# Work task
Copy the listing below in full, exactly.

.....

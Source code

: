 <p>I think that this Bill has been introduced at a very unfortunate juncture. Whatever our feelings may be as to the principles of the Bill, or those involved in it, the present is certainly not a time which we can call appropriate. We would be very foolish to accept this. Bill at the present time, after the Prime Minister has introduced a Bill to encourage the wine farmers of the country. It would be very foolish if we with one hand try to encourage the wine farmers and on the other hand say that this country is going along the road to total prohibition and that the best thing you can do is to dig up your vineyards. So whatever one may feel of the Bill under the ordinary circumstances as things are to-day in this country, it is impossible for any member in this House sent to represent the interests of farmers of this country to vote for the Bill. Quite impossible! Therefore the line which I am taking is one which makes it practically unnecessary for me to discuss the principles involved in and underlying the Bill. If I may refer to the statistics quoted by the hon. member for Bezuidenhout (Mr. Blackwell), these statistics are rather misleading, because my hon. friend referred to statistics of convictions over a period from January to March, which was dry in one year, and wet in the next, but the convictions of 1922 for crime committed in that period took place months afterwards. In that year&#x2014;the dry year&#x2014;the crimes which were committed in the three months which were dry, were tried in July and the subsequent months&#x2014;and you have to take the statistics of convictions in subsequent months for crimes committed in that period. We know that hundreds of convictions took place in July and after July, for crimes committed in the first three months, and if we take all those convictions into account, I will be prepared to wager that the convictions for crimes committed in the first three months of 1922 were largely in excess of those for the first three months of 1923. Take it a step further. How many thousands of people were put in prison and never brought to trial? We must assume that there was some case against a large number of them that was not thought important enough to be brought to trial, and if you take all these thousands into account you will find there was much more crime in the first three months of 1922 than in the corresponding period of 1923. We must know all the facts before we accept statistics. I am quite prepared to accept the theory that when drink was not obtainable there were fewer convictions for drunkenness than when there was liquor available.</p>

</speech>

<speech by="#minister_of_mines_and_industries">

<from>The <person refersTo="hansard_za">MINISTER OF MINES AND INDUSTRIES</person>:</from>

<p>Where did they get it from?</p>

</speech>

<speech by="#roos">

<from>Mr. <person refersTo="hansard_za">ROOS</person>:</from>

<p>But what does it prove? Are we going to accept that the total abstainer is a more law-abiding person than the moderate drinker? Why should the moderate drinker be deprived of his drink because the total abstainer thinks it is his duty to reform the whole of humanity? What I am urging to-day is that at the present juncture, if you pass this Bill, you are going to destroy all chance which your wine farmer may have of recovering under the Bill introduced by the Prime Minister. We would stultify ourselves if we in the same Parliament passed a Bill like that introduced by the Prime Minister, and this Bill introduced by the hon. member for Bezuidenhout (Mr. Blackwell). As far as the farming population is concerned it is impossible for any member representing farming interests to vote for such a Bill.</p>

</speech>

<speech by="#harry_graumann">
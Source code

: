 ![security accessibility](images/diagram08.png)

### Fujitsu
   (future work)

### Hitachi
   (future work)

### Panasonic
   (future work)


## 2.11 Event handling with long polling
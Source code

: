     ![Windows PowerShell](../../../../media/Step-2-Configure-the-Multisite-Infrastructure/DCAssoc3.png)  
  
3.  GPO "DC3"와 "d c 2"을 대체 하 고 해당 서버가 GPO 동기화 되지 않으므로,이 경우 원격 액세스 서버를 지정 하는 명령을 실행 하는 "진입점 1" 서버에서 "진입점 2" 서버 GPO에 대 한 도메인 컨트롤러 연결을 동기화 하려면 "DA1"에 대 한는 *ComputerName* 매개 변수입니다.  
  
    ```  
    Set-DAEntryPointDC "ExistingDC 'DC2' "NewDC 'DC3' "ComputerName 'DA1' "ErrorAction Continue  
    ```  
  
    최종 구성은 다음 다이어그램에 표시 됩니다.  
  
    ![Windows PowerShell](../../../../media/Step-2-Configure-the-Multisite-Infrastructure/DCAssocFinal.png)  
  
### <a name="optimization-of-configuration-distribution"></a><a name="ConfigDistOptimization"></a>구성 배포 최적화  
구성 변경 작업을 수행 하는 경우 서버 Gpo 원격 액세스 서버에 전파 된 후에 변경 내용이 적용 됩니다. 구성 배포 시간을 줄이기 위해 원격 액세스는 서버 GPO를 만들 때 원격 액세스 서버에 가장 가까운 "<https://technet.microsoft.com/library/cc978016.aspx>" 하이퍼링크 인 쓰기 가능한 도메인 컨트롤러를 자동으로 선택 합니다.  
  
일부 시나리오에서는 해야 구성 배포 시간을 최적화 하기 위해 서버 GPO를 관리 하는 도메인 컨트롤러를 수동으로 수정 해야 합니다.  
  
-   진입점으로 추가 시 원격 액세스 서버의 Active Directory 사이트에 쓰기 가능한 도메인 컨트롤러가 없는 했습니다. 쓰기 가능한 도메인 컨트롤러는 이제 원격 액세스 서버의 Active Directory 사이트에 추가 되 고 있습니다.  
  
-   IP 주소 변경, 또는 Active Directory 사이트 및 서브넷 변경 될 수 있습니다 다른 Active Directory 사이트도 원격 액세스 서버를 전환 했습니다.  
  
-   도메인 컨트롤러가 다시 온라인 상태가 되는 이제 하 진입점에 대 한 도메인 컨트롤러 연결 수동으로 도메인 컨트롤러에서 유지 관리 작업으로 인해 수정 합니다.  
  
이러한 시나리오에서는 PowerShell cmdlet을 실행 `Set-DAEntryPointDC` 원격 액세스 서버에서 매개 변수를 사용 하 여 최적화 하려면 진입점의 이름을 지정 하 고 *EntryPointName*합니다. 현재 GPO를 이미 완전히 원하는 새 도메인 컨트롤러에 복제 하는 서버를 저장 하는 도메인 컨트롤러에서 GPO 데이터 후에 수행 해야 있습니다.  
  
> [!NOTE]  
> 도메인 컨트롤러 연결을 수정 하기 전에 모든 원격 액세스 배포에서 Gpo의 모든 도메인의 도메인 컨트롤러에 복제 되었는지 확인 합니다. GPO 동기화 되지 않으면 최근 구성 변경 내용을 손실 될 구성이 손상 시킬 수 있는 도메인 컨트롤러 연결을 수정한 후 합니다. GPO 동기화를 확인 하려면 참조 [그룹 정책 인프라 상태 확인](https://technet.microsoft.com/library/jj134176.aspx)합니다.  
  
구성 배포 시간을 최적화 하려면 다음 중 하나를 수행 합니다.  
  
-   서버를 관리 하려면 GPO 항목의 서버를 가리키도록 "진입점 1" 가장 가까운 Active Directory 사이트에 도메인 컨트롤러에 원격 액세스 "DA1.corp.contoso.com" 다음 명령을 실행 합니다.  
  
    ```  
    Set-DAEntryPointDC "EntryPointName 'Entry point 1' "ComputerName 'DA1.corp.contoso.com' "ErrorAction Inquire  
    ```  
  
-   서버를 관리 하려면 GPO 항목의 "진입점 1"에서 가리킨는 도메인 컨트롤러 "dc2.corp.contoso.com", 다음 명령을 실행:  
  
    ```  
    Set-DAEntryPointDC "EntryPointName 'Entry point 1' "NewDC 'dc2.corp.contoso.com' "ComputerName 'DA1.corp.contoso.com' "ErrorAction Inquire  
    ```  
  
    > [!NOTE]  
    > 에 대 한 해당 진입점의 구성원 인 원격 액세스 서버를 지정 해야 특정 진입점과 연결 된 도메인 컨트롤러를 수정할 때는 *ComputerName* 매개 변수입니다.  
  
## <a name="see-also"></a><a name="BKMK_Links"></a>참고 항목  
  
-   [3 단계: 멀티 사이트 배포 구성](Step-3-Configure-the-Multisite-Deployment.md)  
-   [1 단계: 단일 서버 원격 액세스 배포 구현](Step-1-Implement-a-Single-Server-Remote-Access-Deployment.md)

.....

# Response to the exercise
Source code

: <p>I think that this Bill has been introduced at a very unfortunate juncture. Whatever our feelings may be as to the principles of the Bill, or those involved in it, the present is certainly not a time which we can call appropriate. We would be very foolish to accept this. Bill at the present time, after the Prime Minister has introduced a Bill to encourage the wine farmers of the country. It would be very foolish if we with one hand try to encourage the wine farmers and on the other hand say that this country is going along the road to total prohibition and that the best thing you can do is to dig up your vineyards. So whatever one may feel of the Bill under the ordinary circumstances as things are to-day in this country, it is impossible for any member in this House sent to represent the interests of farmers of this country to vote for the Bill. Quite impossible! Therefore the line which I am taking is one which makes it practically unnecessary for me to discuss the principles involved in and underlying the Bill. If I may refer to the statistics quoted by the hon. member for Bezuidenhout (Mr. Blackwell), these statistics are rather misleading, because my hon. friend referred to statistics of convictions over a period from January to March, which was dry in one year, and wet in the next, but the convictions of 1922 for crime committed in that period took place months afterwards. In that year&#x2014;the dry year&#x2014;the crimes which were committed in the three months which were dry, were tried in July and the subsequent months&#x2014;and you have to take the statistics of convictions in subsequent months for crimes committed in that period. We know that hundreds of convictions took place in July and after July, for crimes committed in the first three months, and if we take all those convictions into account, I will be prepared to wager that the convictions for crimes committed in the first three months of 1922 were largely in excess of those for the first three months of 1923. Take it a step further. How many thousands of people were put in prison and never brought to trial? We must assume that there was some case against a large number of them that was not thought important enough to be brought to trial, and if you take all these thousands into account you will find there was much more crime in the first three months of 1922 than in the corresponding period of 1923. We must know all the facts before we accept statistics. I am quite prepared to accept the theory that when drink was not obtainable there were fewer convictions for drunkenness than when there was liquor available.</p>

</speech>

<speech by="#minister_of_mines_and_industries">

<from>The <person refersTo="hansard_za">MINISTER OF MINES AND INDUSTRIES</person>:</from>

<p>Where did they get it from?</p>

</speech>

<speech by="#roos">

<from>Mr. <person refersTo="hansard_za">ROOS</person>:</from>

<p>But what does it prove? Are we going to accept that the total abstainer is a more law-abiding person than the moderate drinker? Why should the moderate drinker be deprived of his drink because the total abstainer thinks it is his duty to reform the whole of humanity? What I am urging to-day is that at the present juncture, if you pass this Bill, you are going to destroy all chance which your wine farmer may have of recovering under the Bill introduced by the Prime Minister. We would stultify ourselves if we in the same Parliament passed a Bill like that introduced by the Prime Minister, and this Bill introduced by the hon. member for Bezuidenhout (Mr. Blackwell). As far as the farming population is concerned it is impossible for any member representing farming interests to vote for such a Bill.</p>

</speech>

<speech by="#harry_graumann">
Source code

: ![security accessibility](images/diagram08.png)

### Fujitsu
   (future work)

### Hitachi
   (future work)

### Panasonic
   (future work)


## 2.11 Event handling with long polling
Source code

:     ![Windows PowerShell](../../../../media/Step-2-Configure-the-Multisite-Infrastructure/DCAssoc3.png)  
  
3.  GPO "DC3"와 "d c 2"을 대체 하 고 해당 서버가 GPO 동기화 되지 않으므로,이 경우 원격 액세스 서버를 지정 하는 명령을 실행 하는 "진입점 1" 서버에서 "진입점 2" 서버 GPO에 대 한 도메인 컨트롤러 연결을 동기화 하려면 "DA1"에 대 한는 *ComputerName* 매개 변수입니다.  
  
    ```  
    Set-DAEntryPointDC "ExistingDC 'DC2' "NewDC 'DC3' "ComputerName 'DA1' "ErrorAction Continue  
    ```  
  
    최종 구성은 다음 다이어그램에 표시 됩니다.  
  
    ![Windows PowerShell](../../../../media/Step-2-Configure-the-Multisite-Infrastructure/DCAssocFinal.png)  
  
### <a name="optimization-of-configuration-distribution"></a><a name="ConfigDistOptimization"></a>구성 배포 최적화  
구성 변경 작업을 수행 하는 경우 서버 Gpo 원격 액세스 서버에 전파 된 후에 변경 내용이 적용 됩니다. 구성 배포 시간을 줄이기 위해 원격 액세스는 서버 GPO를 만들 때 원격 액세스 서버에 가장 가까운 "<https://technet.microsoft.com/library/cc978016.aspx>" 하이퍼링크 인 쓰기 가능한 도메인 컨트롤러를 자동으로 선택 합니다.  
  
일부 시나리오에서는 해야 구성 배포 시간을 최적화 하기 위해 서버 GPO를 관리 하는 도메인 컨트롤러를 수동으로 수정 해야 합니다.  
  
-   진입점으로 추가 시 원격 액세스 서버의 Active Directory 사이트에 쓰기 가능한 도메인 컨트롤러가 없는 했습니다. 쓰기 가능한 도메인 컨트롤러는 이제 원격 액세스 서버의 Active Directory 사이트에 추가 되 고 있습니다.  
  
-   IP 주소 변경, 또는 Active Directory 사이트 및 서브넷 변경 될 수 있습니다 다른 Active Directory 사이트도 원격 액세스 서버를 전환 했습니다.  
  
-   도메인 컨트롤러가 다시 온라인 상태가 되는 이제 하 진입점에 대 한 도메인 컨트롤러 연결 수동으로 도메인 컨트롤러에서 유지 관리 작업으로 인해 수정 합니다.  
  
이러한 시나리오에서는 PowerShell cmdlet을 실행 `Set-DAEntryPointDC` 원격 액세스 서버에서 매개 변수를 사용 하 여 최적화 하려면 진입점의 이름을 지정 하 고 *EntryPointName*합니다. 현재 GPO를 이미 완전히 원하는 새 도메인 컨트롤러에 복제 하는 서버를 저장 하는 도메인 컨트롤러에서 GPO 데이터 후에 수행 해야 있습니다.  
  
> [!NOTE]  
> 도메인 컨트롤러 연결을 수정 하기 전에 모든 원격 액세스 배포에서 Gpo의 모든 도메인의 도메인 컨트롤러에 복제 되었는지 확인 합니다. GPO 동기화 되지 않으면 최근 구성 변경 내용을 손실 될 구성이 손상 시킬 수 있는 도메인 컨트롤러 연결을 수정한 후 합니다. GPO 동기화를 확인 하려면 참조 [그룹 정책 인프라 상태 확인](https://technet.microsoft.com/library/jj134176.aspx)합니다.  
  
구성 배포 시간을 최적화 하려면 다음 중 하나를 수행 합니다.  
  
-   서버를 관리 하려면 GPO 항목의 서버를 가리키도록 "진입점 1" 가장 가까운 Active Directory 사이트에 도메인 컨트롤러에 원격 액세스 "DA1.corp.contoso.com" 다음 명령을 실행 합니다.  
  
    ```  
    Set-DAEntryPointDC "EntryPointName 'Entry point 1' "ComputerName 'DA1.corp.contoso.com' "ErrorAction Inquire  
    ```  
  
-   서버를 관리 하려면 GPO 항목의 "진입점 1"에서 가리킨는 도메인 컨트롤러 "dc2.corp.contoso.com", 다음 명령을 실행:  
  
    ```  
    Set-DAEntryPointDC "EntryPointName 'Entry point 1' "NewDC 'dc2.corp.contoso.com' "ComputerName 'DA1.corp.contoso.com' "ErrorAction Inquire  
    ```  
  
    > [!NOTE]  
    > 에 대 한 해당 진입점의 구성원 인 원격 액세스 서버를 지정 해야 특정 진입점과 연결 된 도메인 컨트롤러를 수정할 때는 *ComputerName* 매개 변수입니다.  
  
## <a name="see-also"></a><a name="BKMK_Links"></a>참고 항목  
  
-   [3 단계: 멀티 사이트 배포 구성](Step-3-Configure-the-Multisite-Deployment.md)  
-   [1 단계: 단일 서버 원격 액세스 배포 구현](Step-1-Implement-a-Single-Server-Remote-Access-Deployment.md)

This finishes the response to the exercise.